融人(♭)

 佐伯理人は私のことが嫌いだ。それは今さら言われるまでもなく理解しているし、悔しいと思ったこともない。私も彼を良く思ってなどいないし、また彼にとってもそれは当たり前のことなのだ。私達は相容れない。
「気味の悪い女だよ、お前」
柔らかな茶色い猫毛を木洩れ日に晒して、ひどくゆったりとした声で彼は言った。飾り気の強い幅広なフレームの眼鏡は、日本人にしては茶色がかった目をくるりと囲って印象づけ、彼という人間にチャームポイントを増やす。綺麗な人だ。昨晩の雨で土をつけて湿る大木の幹に、追い込むように背中を押しつけられながら、私はそんなことを考えていた。向こうを見せてくれない細身の体、嫌そうに木へついた白い腕、そこに巻きつく銀の時計。綺麗な人だ。いっそくだらないほどに、可もなく不可もなく美しい。
「失礼ね」
「今さらだろう?……気味が悪い」
「どこが?」
「どこもかしこも、だよ」
薄い唇で息をつくように嘲笑して、彼は片手で私の髪を結ぶゴムをほどいた。ばらりと落ちたそれを一束掬って、わざとらしくゆっくりと首に巻きつける。このまま絞められたらどうなるか、少しだけ想像した。それはとても容易くて、けれど私に経験したことはない。
「生まれてきたそのままです、って感じで、苛つく」
笑う茶色い目の中に、私の黒い目が見える。髪と同じ、烏のような黒。白磁の肌によく似合うと、誉めてくれたのは誰だったろうか。目の前の空気を濁らせる甘い香水の匂いが吐き気を誘って、思い出せない。

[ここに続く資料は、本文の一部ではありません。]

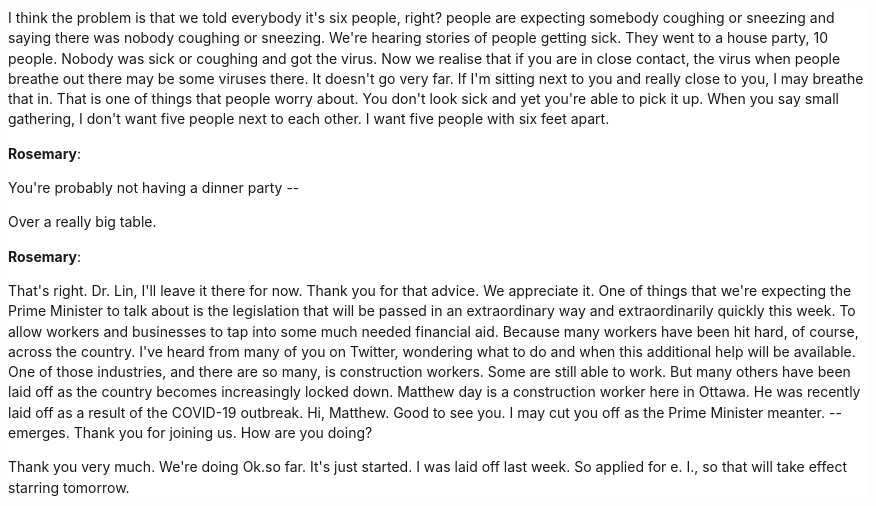 
I think the problem is that we told everybody it's six people, right? people are expecting somebody coughing or sneezing and saying there was nobody coughing or sneezing.
We're hearing stories of people getting sick.
They went to a house party, 10 people.
Nobody was sick or coughing and got the virus.
Now we realise that if you are in close contact, the virus when people breathe out there may be some viruses there.
It doesn't go very far.
If I'm sitting next to you and really close to you, I may breathe that in. That is one of things that people worry about.
You don't look sick and yet you're able to pick it up. When you say small gathering, I don't want five people next to each other.
I want five people with six feet apart.



**Rosemary**:

You're probably not having a dinner party --



Over a really big table.



**Rosemary**:

That's right.
Dr. Lin, I'll leave it there for now.
Thank you for that advice.
We appreciate it. One of things that we're expecting the Prime Minister to talk about is the legislation that will be passed in an extraordinary way and extraordinarily quickly this week.
To allow workers and businesses to tap into some much needed financial aid.
Because many workers have been hit hard, of course, across the country.
I've heard from many of you on Twitter, wondering what to do and when this additional help will be available.
One of those industries, and there are so many, is construction workers.
Some are still able to work.
But many others have been laid off as the country becomes increasingly locked down.
Matthew day is a construction worker here in Ottawa.
He was recently laid off as a result of the COVID-19 outbreak.
Hi, Matthew.
Good to see you.
I may cut you off as the Prime Minister meanter.
-- emerges.
Thank you for joining us. How are you doing?



Thank you very much.
We're doing Ok.so far.
It's just started.
I was laid off last week.
So applied for e. I., so that will take effect starring tomorrow.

「生まれてきたそのまま、飾らない、手をかけない。何も弄らなくて努力なんてしなくて、それでも自分は平気です、みたいな顔してさ」
「……」
「何?お前、自惚れてんの?自分は飾らなくても綺麗だとか、そういう考え?」
整髪料の匂いと、昨晩の雨の匂いが混ざる。少し離れてほしいと言おうとして、無意識に伸ばしかけた手を、きつく掴まれた。爪の跡が残るのは勘弁してほしい。これでも肌に傷がついたくらいは、気にする年頃なのだ。

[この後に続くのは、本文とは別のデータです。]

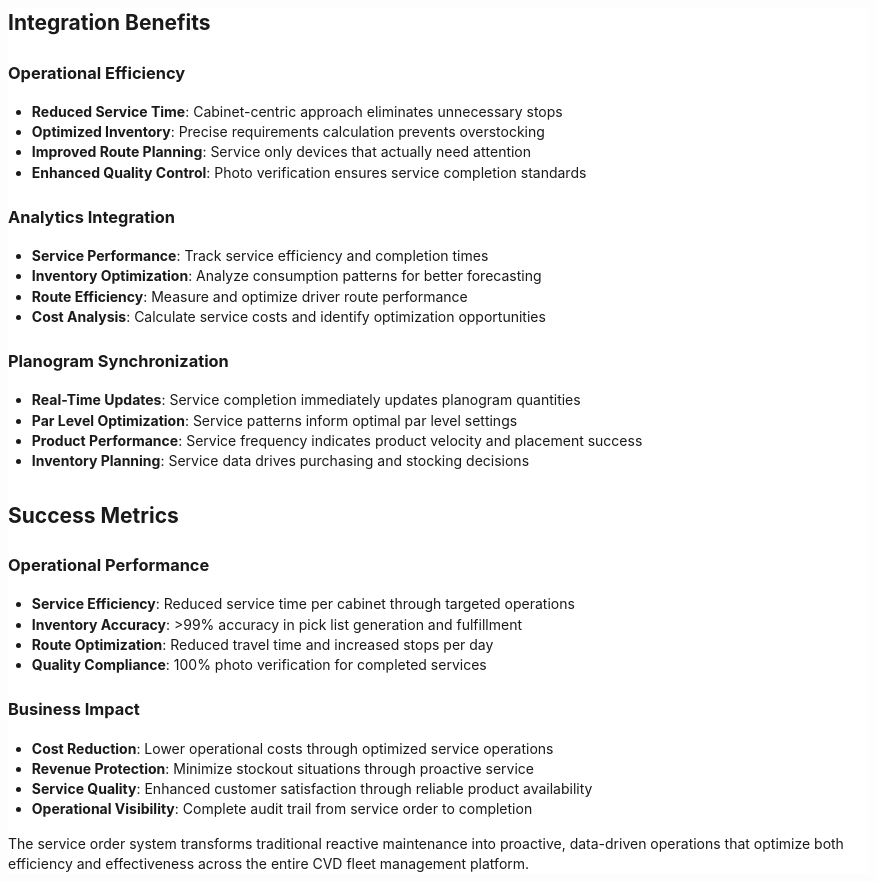 ## Integration Benefits

### Operational Efficiency
- **Reduced Service Time**: Cabinet-centric approach eliminates unnecessary stops
- **Optimized Inventory**: Precise requirements calculation prevents overstocking
- **Improved Route Planning**: Service only devices that actually need attention
- **Enhanced Quality Control**: Photo verification ensures service completion standards

### Analytics Integration
- **Service Performance**: Track service efficiency and completion times
- **Inventory Optimization**: Analyze consumption patterns for better forecasting
- **Route Efficiency**: Measure and optimize driver route performance
- **Cost Analysis**: Calculate service costs and identify optimization opportunities

### Planogram Synchronization
- **Real-Time Updates**: Service completion immediately updates planogram quantities
- **Par Level Optimization**: Service patterns inform optimal par level settings
- **Product Performance**: Service frequency indicates product velocity and placement success
- **Inventory Planning**: Service data drives purchasing and stocking decisions

## Success Metrics

### Operational Performance
- **Service Efficiency**: Reduced service time per cabinet through targeted operations
- **Inventory Accuracy**: >99% accuracy in pick list generation and fulfillment
- **Route Optimization**: Reduced travel time and increased stops per day
- **Quality Compliance**: 100% photo verification for completed services

### Business Impact
- **Cost Reduction**: Lower operational costs through optimized service operations
- **Revenue Protection**: Minimize stockout situations through proactive service
- **Service Quality**: Enhanced customer satisfaction through reliable product availability
- **Operational Visibility**: Complete audit trail from service order to completion

The service order system transforms traditional reactive maintenance into proactive, data-driven operations that optimize both efficiency and effectiveness across the entire CVD fleet management platform.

「馬鹿にするなよ。俺が一体どれだけ努力して、俺になったと思ってる?時間も金も削って、全部、全部費やしてきたのに」
日を弾いて光るピアスが目に痛い。そんなところに穴なんて空いているから、空気が抜けているのではなかろうか。酸素が足りないのだ、きっと。だからそんな、苦しそうな顔をするのだろう。
「気味が悪い。―――お前だけが昔と同じ、まっさらなままだなんて」
がん、と幹が殴られて、数枚の枯れた葉が落ちた。ああまた、その手に傷を作る気なのか。私などに楯突いて結局一人で傷を負って、何をしたいのか。私には分からない。彼は、綺麗な人だ。それでいいだろうに。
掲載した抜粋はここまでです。